On Sat, Jul 22, 2023 at 12:40:46PM -0700, Philip Guenther wrote:
> On Sat, 22 Jul 2023, p...@delphinusdns.org wrote:
> > >Synopsis:  delaying ptrace(2)'ing a process about to change credentials
> > >Category:  kernel
> > >Environment:
> >     System      : OpenBSD 7.3
> >     Details     : OpenBSD 7.3 (GENERIC.MP) #2080: Sat Mar 25 14:20:25 MDT 
> > 2023
> >                      
> > dera...@arm64.openbsd.org:/usr/src/sys/arch/arm64/compile/GENERIC.MP
> > 
> >     Architecture: OpenBSD.arm64
> >     Machine     : arm64
> > >Description:
> >     In many scenarios it's possible to attach to a root owned process
> > with ptrace(2) after it changes credentials to non-root.
> 
> Is this something you've managed to implement?
> 
> As is, I'm not seeing how this will happen:
>  * initially, the target process has ruid==0
>  * during the set*uid syscall, it holds the kernel lock across the update 
>    of ps_ucred and setting PS_SUGID in its ps_flags
>  * the process doing ptrace(PT_ATTACH) holds the kernel lock across the 
>    check you quoted, so it can't see target_ruid==my_ruid without also 
>    seeing PS_SUGID set
> 
> 
> What am I missing?
> 
> 
> Philip Guenther

No I haven't implemented this.  Thanks for clarifying that the PS_SUGID flag
is set here.  I had thought that this is a flag that is associated with
setuid/setgid binaries (ie. 04000/02000 mode).

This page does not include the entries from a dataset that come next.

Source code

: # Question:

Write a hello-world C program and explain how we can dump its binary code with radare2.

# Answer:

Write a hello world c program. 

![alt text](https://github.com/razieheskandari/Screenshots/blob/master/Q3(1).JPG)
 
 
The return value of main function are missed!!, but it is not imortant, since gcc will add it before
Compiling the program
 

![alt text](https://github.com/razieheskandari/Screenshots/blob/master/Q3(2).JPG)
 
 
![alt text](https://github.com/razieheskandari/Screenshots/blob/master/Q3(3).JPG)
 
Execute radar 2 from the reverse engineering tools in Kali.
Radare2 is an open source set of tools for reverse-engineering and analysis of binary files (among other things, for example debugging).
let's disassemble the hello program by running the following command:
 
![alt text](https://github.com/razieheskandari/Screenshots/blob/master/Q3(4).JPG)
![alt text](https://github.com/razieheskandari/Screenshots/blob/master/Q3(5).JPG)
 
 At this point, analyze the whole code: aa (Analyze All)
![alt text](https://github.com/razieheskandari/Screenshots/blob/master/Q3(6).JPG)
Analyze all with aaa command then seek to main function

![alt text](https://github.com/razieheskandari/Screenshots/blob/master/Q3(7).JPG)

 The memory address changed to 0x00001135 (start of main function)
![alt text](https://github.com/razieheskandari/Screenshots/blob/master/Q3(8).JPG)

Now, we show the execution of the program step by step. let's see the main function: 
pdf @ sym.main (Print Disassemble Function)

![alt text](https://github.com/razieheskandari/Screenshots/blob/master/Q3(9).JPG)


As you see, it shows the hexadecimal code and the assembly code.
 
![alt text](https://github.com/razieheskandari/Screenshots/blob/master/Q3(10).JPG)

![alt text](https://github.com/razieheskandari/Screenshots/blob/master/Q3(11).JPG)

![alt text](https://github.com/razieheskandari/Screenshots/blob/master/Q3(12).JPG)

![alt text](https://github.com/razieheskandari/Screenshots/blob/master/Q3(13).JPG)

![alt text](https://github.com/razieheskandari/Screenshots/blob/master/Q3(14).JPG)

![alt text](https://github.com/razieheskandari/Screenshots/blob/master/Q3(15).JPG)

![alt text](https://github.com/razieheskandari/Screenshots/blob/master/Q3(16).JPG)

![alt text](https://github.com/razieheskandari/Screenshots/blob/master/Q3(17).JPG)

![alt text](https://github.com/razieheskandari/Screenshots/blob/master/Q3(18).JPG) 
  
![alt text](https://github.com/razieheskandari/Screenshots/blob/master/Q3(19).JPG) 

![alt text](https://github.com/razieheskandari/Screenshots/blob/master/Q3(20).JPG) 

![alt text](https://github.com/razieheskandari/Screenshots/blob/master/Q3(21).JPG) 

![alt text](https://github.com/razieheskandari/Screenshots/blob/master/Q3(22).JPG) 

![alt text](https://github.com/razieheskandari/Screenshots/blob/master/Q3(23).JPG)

Is it possible for the attacking process to deliver a SIGABRT to the target
process without doing the ptrace() though?  It's a different thing though.
It also is highly unlikely due to the random pids, so I'll let it rest.

Thanks for clarifying Philip!

Best Regards,
-peter

-- 
Over thirty years experience on Unix-like Operating Systems starting with QNX.